What is the Trust Score?

The Trust Score expresses, on a 0-100 scale and over a defined time window, how trustworthy a data asset (table, pipeline, KPI) is. It is composed — not a single test — and built from a weighted combination of six measurable dimensions.

Components

| Dimension | Measurement | Typical weight | |---|---|---| | Accuracy | Records matching a verifiable source | 25% | | Completeness | Required-field population rate | 15% | | Consistency | Cross-source match rate | 15% | | Timeliness | Within-SLA arrival rate (p95 latency) | 15% | | Uniqueness | 1 − duplication rate | 10% | | Validity | Absence of schema/regex/range violations | 20% |

Weights shift by asset type: regulatory layers favour accuracy + timeliness; analytical layers favour consistency.

Formula (example)

TrustScore = 0.25 × Accuracy + 0.20 × Validity + 0.15 × Completeness + 0.15 × Consistency + 0.15 × Timeliness + 0.10 × Uniqueness

Each component is normalised to 0-100. Colour thresholds: 90+ green, 75-89 amber, below 75 red.

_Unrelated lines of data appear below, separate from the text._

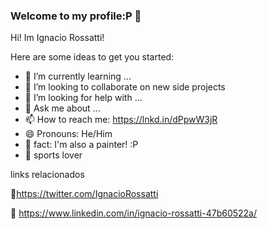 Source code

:### Welcome to my profile:P 👋
Hi!  Im Ignacio Rossatti!

Here are some ideas to get you started:

- 🌱 I’m currently learning ...
- 👯 I’m looking to collaborate on new side projects
- 🤔 I’m looking for help with ...
- 💬 Ask me about ...
- 📫 How to reach me: https://lnkd.in/dPpwW3jR
- 😄 Pronouns: He/Him
- 🎨 fact: I'm also a painter! :P
- 🏀 sports lover

links relacionados

🐣https://twitter.com/IgnacioRossatti

💼 https://www.linkedin.com/in/ignacio-rossatti-47b60522a/







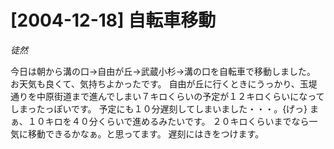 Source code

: # [2004-12-18] 自転車移動
_徒然_

今日は朝から溝の口→自由が丘→武蔵小杉→溝の口を自転車で移動しました。
お天気も良くて、気持ちよかったです。
自由が丘に行くときにうっかり、玉堤通りを中原街道まで進んでしまい７キロくらいの予定が１２キロくらいになってしまったっぽいです。
予定にも１０分遅刻してしまいました・・・。{げっ}
まぁ、１０キロを４０分くらいで進めるみたいです。
２０キロくらいまでなら一気に移動できるかなぁ。と思ってます。
遅刻にはきをつけます。
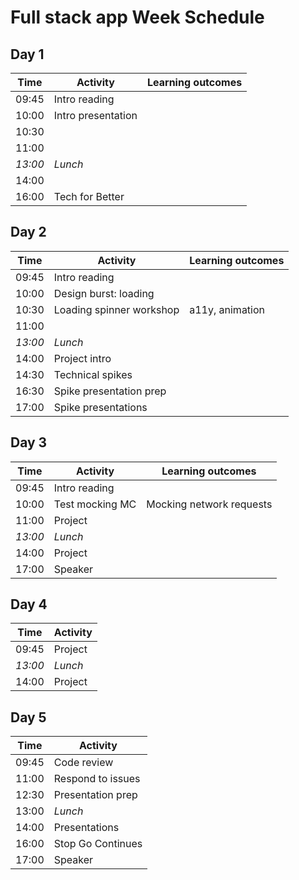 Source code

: # Full stack app Week Schedule

## Day 1

| Time    | Activity           | Learning outcomes |
| ------- | ------------------ | ----------------- |
| 09:45   | Intro reading      |                   |
| 10:00   | Intro presentation |                   |
| 10:30   |                    |                   |
| 11:00   |                    |                   |
| _13:00_ | _Lunch_            |                   |
| 14:00   |                    |                   |
| 16:00   | Tech for Better    |                   |

[testing-lib]: https://github.com/oliverjam/learn-testing/

## Day 2

| Time    | Activity                 | Learning outcomes |
| ------- | ------------------------ | ----------------- |
| 09:45   | Intro reading            |                   |
| 10:00   | Design burst: loading    |                   |
| 10:30   | Loading spinner workshop | a11y, animation   |
| 11:00   |                          |                   |
| _13:00_ | _Lunch_                  |                   |
| 14:00   | Project intro            |                   |
| 14:30   | Technical spikes         |                   |
| 16:30   | Spike presentation prep  |                   |
| 17:00   | Spike presentations      |                   |

## Day 3

| Time    | Activity        | Learning outcomes        |
| ------- | --------------- | ------------------------ |
| 09:45   | Intro reading   |                          |
| 10:00   | Test mocking MC | Mocking network requests |
| 11:00   | Project         |                          |
| _13:00_ | _Lunch_         |                          |
| 14:00   | Project         |                          |
| 17:00   | Speaker         |                          |

## Day 4

| Time    | Activity |
| ------- | -------- |
| 09:45   | Project  |
| _13:00_ | _Lunch_  |
| 14:00   | Project  |

## Day 5

| Time  | Activity          |
| ----- | ----------------- |
| 09:45 | Code review       |
| 11:00 | Respond to issues |
| 12:30 | Presentation prep |
| 13:00 | _Lunch_           |
| 14:00 | Presentations     |
| 16:00 | Stop Go Continues |
| 17:00 | Speaker           |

Asset-level, not table-level

Trust Score is reported at the asset level, not just the table level. A KPI may feed from multiple tables; the KPI’s Trust Score is the weighted average of its source tables. Combined with lineage, this rolls up automatically and the business talks in terms of one number per KPI.

Threshold breach = incident

When Trust Score drops below the threshold, an incident opens automatically:

  • Red (<75): immediate PagerDuty/Slack alert to owner and steward, escalation timer.
  • Amber (75-89): visible on the monthly dashboard, owner pulled into a weekly review.
  • Green (90+): within SLA, no action required.

Coupled with incident management, "the data is bad" becomes "Customer table at Trust 72 — red, owner Mehmet, SLA 24h".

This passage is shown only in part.